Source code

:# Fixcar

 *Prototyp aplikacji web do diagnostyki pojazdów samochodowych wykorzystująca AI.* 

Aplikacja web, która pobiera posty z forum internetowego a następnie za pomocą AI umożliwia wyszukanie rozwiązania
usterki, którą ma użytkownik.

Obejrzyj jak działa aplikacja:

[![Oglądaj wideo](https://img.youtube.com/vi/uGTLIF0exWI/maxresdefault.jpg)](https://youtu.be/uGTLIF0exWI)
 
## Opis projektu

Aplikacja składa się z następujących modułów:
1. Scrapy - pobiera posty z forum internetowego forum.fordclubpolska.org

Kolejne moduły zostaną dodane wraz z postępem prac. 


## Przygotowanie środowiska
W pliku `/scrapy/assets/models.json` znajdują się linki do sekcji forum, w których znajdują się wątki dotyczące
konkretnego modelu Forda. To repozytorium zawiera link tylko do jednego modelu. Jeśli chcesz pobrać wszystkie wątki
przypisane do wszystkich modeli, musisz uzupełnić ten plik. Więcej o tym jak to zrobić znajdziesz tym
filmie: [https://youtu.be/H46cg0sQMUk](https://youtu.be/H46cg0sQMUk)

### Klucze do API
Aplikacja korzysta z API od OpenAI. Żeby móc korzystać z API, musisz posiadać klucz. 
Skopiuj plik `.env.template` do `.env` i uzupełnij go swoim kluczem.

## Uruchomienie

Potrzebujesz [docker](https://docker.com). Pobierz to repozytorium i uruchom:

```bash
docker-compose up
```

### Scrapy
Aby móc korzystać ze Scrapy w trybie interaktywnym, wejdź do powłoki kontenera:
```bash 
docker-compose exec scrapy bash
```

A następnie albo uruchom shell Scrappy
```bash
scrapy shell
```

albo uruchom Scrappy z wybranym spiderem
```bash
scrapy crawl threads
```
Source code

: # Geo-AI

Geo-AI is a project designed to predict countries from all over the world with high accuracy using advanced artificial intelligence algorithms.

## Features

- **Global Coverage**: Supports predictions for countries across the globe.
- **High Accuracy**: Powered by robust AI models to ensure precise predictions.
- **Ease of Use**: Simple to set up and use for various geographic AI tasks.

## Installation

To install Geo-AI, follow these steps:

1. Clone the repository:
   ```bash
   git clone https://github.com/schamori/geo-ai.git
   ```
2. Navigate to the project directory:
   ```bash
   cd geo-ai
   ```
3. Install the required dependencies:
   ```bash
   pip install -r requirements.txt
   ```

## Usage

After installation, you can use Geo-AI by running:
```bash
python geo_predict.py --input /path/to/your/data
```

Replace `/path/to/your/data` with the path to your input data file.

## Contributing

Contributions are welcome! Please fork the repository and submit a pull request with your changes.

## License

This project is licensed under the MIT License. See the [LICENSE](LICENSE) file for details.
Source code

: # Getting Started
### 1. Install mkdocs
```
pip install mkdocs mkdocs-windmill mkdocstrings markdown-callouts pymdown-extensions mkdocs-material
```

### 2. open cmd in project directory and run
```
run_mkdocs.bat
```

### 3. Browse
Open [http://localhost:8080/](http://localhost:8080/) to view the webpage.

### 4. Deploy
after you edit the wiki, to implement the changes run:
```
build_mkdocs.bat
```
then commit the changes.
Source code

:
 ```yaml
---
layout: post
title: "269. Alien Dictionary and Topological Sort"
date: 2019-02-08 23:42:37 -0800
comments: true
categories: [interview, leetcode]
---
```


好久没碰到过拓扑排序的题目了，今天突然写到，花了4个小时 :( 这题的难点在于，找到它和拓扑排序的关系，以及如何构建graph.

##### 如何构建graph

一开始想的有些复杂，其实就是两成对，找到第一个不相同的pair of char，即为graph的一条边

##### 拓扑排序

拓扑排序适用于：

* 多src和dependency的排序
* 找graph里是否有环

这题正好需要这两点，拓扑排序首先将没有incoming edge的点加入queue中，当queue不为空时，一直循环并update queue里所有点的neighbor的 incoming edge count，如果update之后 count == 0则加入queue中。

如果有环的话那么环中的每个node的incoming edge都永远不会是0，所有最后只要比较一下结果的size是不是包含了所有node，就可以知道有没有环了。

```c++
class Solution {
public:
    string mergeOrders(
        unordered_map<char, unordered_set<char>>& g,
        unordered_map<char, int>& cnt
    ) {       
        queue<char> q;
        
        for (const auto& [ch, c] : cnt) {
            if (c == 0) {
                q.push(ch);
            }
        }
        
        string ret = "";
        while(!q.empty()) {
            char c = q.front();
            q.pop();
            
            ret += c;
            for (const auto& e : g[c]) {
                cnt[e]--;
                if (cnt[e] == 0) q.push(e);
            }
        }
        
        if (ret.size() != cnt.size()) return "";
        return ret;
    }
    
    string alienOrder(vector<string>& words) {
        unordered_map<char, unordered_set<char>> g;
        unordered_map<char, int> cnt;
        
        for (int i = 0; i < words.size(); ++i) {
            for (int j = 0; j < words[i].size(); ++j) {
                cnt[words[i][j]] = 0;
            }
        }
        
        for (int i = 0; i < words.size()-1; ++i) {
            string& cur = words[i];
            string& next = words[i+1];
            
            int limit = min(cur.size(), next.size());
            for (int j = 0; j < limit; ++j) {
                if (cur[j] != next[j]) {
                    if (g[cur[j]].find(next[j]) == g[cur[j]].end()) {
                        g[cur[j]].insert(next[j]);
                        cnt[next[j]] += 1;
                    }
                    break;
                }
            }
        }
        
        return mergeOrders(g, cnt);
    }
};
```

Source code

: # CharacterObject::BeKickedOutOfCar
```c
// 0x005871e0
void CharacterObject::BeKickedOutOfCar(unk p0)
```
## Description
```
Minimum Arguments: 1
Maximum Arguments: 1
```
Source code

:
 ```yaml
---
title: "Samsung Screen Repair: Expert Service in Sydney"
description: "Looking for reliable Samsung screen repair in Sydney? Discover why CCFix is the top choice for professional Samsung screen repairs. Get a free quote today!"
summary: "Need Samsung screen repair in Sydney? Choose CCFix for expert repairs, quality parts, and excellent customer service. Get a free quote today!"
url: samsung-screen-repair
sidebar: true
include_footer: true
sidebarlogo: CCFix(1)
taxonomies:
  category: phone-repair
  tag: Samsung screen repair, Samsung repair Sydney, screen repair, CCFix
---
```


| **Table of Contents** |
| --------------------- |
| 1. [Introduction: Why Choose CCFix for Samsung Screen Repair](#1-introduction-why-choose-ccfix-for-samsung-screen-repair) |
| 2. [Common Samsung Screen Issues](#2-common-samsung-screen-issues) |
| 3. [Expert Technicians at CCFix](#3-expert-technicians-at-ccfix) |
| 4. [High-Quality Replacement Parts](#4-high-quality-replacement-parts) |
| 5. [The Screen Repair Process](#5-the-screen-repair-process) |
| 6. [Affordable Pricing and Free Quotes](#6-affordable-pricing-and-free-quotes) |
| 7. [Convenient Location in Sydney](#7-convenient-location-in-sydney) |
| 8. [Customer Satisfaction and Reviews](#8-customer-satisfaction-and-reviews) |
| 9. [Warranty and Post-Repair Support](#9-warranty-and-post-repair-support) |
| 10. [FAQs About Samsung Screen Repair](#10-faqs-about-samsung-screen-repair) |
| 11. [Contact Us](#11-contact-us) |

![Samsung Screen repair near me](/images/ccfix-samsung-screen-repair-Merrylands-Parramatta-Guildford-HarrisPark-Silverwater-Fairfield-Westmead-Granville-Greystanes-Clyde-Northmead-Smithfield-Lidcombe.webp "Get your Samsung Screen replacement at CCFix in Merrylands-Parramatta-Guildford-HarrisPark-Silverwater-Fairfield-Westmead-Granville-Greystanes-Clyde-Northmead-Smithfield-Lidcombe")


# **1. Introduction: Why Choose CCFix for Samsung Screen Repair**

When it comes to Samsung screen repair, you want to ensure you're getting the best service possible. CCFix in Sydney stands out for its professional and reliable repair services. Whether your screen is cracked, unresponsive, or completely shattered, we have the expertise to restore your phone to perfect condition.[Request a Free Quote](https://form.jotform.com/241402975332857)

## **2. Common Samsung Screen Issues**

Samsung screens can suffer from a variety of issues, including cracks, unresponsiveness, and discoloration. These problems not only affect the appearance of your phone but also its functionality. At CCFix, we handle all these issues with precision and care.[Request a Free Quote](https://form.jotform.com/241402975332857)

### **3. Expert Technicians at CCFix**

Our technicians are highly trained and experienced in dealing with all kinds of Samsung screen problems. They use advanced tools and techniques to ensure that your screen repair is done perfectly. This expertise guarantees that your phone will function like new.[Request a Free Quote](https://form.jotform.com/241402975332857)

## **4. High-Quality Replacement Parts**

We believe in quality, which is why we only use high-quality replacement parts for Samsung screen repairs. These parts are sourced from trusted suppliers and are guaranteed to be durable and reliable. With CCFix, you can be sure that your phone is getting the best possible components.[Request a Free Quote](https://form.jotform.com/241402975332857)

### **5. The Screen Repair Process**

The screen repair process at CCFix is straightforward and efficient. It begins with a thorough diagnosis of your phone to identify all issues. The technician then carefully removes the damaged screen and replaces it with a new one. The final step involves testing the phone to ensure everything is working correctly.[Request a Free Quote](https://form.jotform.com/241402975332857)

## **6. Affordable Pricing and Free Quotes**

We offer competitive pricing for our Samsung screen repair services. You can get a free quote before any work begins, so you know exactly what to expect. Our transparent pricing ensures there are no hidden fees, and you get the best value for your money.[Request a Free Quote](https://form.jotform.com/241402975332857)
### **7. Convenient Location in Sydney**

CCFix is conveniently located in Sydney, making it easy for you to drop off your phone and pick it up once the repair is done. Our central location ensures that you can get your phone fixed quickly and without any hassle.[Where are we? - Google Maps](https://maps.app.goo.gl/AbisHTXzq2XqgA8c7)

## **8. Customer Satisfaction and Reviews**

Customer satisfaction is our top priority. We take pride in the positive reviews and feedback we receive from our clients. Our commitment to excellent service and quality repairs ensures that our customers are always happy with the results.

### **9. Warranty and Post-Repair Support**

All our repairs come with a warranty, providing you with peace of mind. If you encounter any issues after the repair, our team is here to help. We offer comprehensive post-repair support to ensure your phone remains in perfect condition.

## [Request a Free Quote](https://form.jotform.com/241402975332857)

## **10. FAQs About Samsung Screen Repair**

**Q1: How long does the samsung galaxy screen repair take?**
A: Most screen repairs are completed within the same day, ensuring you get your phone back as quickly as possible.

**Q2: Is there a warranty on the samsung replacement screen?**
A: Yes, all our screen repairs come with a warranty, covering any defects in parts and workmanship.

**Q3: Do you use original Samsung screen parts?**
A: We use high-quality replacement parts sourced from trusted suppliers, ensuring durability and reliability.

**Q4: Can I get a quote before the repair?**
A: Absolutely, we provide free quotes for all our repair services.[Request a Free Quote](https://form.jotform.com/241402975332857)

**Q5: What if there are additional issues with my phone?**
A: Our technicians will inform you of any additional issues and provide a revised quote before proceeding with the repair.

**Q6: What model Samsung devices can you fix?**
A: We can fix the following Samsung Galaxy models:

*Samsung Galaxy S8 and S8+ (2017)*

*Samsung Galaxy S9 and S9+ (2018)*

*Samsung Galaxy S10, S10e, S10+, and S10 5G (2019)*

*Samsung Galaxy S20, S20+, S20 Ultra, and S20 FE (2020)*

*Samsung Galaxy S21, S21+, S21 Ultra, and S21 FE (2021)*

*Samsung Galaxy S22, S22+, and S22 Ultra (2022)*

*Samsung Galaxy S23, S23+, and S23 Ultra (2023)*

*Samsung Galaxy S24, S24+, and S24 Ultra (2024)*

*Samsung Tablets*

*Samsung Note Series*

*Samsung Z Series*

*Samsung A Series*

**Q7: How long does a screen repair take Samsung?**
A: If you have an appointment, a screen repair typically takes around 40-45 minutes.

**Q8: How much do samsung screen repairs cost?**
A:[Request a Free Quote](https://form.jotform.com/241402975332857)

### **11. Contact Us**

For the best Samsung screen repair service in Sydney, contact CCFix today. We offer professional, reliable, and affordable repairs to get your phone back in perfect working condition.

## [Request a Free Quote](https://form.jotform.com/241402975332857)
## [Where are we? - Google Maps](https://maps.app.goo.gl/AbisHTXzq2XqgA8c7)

____

→ Problem to solve: The response must hold only the lines above from the line with "of Contents** |" through the line with "[Contact Us](#11-contact-us) |", each copied exactly, both ends kept.

→ Task output:
| **Table of Contents** |
| --------------------- |
| 1. [Introduction: Why Choose CCFix for Samsung Screen Repair](#1-introduction-why-choose-ccfix-for-samsung-screen-repair) |
| 2. [Common Samsung Screen Issues](#2-common-samsung-screen-issues) |
| 3. [Expert Technicians at CCFix](#3-expert-technicians-at-ccfix) |
| 4. [High-Quality Replacement Parts](#4-high-quality-replacement-parts) |
| 5. [The Screen Repair Process](#5-the-screen-repair-process) |
| 6. [Affordable Pricing and Free Quotes](#6-affordable-pricing-and-free-quotes) |
| 7. [Convenient Location in Sydney](#7-convenient-location-in-sydney) |
| 8. [Customer Satisfaction and Reviews](#8-customer-satisfaction-and-reviews) |
| 9. [Warranty and Post-Repair Support](#9-warranty-and-post-repair-support) |
| 10. [FAQs About Samsung Screen Repair](#10-faqs-about-samsung-screen-repair) |
| 11. [Contact Us](#11-contact-us) |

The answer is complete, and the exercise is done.